Your goal: Restate, word for word, every line of the data.

================

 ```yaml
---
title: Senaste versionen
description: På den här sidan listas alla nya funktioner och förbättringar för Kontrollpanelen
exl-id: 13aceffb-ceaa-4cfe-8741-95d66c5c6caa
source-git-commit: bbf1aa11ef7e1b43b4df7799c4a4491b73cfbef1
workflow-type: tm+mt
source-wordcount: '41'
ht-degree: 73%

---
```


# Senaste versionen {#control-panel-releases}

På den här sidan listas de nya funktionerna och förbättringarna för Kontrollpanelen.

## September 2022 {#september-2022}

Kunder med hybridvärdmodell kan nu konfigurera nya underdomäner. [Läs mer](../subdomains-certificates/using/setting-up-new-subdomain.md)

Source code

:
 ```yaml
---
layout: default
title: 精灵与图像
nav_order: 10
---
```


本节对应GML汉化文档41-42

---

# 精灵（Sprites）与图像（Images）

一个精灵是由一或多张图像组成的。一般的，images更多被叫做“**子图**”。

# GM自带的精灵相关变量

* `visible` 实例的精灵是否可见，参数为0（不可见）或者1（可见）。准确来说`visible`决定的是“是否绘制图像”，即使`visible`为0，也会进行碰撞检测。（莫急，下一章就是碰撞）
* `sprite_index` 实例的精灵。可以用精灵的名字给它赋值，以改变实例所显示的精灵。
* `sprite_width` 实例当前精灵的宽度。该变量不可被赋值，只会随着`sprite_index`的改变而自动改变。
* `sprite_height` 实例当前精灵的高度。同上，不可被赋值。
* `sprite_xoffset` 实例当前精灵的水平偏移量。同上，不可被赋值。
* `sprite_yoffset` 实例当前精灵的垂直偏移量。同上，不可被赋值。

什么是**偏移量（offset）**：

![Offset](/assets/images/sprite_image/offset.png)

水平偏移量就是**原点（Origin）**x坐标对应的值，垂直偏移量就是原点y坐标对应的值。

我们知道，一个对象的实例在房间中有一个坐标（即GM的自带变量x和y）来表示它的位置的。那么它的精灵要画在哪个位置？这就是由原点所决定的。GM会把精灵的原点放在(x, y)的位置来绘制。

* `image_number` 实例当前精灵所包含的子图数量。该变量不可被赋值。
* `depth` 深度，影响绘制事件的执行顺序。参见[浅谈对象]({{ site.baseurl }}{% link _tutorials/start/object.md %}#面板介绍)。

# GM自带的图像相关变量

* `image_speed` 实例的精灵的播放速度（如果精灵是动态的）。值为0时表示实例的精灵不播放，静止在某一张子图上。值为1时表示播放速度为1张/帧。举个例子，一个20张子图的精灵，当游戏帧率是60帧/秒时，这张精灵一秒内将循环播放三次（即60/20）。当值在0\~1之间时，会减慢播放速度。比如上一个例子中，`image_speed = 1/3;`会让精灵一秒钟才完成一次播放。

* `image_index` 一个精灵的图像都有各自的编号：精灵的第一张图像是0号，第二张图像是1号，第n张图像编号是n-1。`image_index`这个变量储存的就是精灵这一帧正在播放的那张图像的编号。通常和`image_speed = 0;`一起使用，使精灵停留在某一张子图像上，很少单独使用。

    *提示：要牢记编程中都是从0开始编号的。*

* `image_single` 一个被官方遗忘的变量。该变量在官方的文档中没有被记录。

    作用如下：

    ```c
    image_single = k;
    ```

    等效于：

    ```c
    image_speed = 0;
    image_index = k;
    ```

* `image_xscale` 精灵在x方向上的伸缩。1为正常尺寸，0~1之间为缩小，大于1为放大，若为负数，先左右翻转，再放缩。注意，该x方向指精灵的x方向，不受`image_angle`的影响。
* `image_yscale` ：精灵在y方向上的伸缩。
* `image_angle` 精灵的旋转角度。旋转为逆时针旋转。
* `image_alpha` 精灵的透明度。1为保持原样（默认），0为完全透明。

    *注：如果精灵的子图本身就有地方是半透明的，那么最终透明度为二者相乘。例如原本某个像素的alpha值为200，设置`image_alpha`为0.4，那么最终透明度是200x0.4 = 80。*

================

Task result:
 ```yaml
---
title: Senaste versionen
description: På den här sidan listas alla nya funktioner och förbättringar för Kontrollpanelen
exl-id: 13aceffb-ceaa-4cfe-8741-95d66c5c6caa
source-git-commit: bbf1aa11ef7e1b43b4df7799c4a4491b73cfbef1
workflow-type: tm+mt
source-wordcount: '41'
ht-degree: 73%

---
```


# Senaste versionen {#control-panel-releases}

På den här sidan listas de nya funktionerna och förbättringarna för Kontrollpanelen.

## September 2022 {#september-2022}

Kunder med hybridvärdmodell kan nu konfigurera nya underdomäner. [Läs mer](../subdomains-certificates/using/setting-up-new-subdomain.md)

Source code

:
 ```yaml
---
layout: default
title: 精灵与图像
nav_order: 10
---
```


本节对应GML汉化文档41-42

---

# 精灵（Sprites）与图像（Images）

一个精灵是由一或多张图像组成的。一般的，images更多被叫做“**子图**”。

# GM自带的精灵相关变量

* `visible` 实例的精灵是否可见，参数为0（不可见）或者1（可见）。准确来说`visible`决定的是“是否绘制图像”，即使`visible`为0，也会进行碰撞检测。（莫急，下一章就是碰撞）
* `sprite_index` 实例的精灵。可以用精灵的名字给它赋值，以改变实例所显示的精灵。
* `sprite_width` 实例当前精灵的宽度。该变量不可被赋值，只会随着`sprite_index`的改变而自动改变。
* `sprite_height` 实例当前精灵的高度。同上，不可被赋值。
* `sprite_xoffset` 实例当前精灵的水平偏移量。同上，不可被赋值。
* `sprite_yoffset` 实例当前精灵的垂直偏移量。同上，不可被赋值。

什么是**偏移量（offset）**：

![Offset](/assets/images/sprite_image/offset.png)

水平偏移量就是**原点（Origin）**x坐标对应的值，垂直偏移量就是原点y坐标对应的值。

我们知道，一个对象的实例在房间中有一个坐标（即GM的自带变量x和y）来表示它的位置的。那么它的精灵要画在哪个位置？这就是由原点所决定的。GM会把精灵的原点放在(x, y)的位置来绘制。

* `image_number` 实例当前精灵所包含的子图数量。该变量不可被赋值。
* `depth` 深度，影响绘制事件的执行顺序。参见[浅谈对象]({{ site.baseurl }}{% link _tutorials/start/object.md %}#面板介绍)。

# GM自带的图像相关变量

* `image_speed` 实例的精灵的播放速度（如果精灵是动态的）。值为0时表示实例的精灵不播放，静止在某一张子图上。值为1时表示播放速度为1张/帧。举个例子，一个20张子图的精灵，当游戏帧率是60帧/秒时，这张精灵一秒内将循环播放三次（即60/20）。当值在0\~1之间时，会减慢播放速度。比如上一个例子中，`image_speed = 1/3;`会让精灵一秒钟才完成一次播放。

* `image_index` 一个精灵的图像都有各自的编号：精灵的第一张图像是0号，第二张图像是1号，第n张图像编号是n-1。`image_index`这个变量储存的就是精灵这一帧正在播放的那张图像的编号。通常和`image_speed = 0;`一起使用，使精灵停留在某一张子图像上，很少单独使用。

    *提示：要牢记编程中都是从0开始编号的。*

* `image_single` 一个被官方遗忘的变量。该变量在官方的文档中没有被记录。

    作用如下：

    ```c
    image_single = k;
    ```

    等效于：

    ```c
    image_speed = 0;
    image_index = k;
    ```

* `image_xscale` 精灵在x方向上的伸缩。1为正常尺寸，0~1之间为缩小，大于1为放大，若为负数，先左右翻转，再放缩。注意，该x方向指精灵的x方向，不受`image_angle`的影响。
* `image_yscale` ：精灵在y方向上的伸缩。
* `image_angle` 精灵的旋转角度。旋转为逆时针旋转。
* `image_alpha` 精灵的透明度。1为保持原样（默认），0为完全透明。

    *注：如果精灵的子图本身就有地方是半透明的，那么最终透明度为二者相乘。例如原本某个像素的alpha值为200，设置`image_alpha`为0.4，那么最终透明度是200x0.4 = 80。*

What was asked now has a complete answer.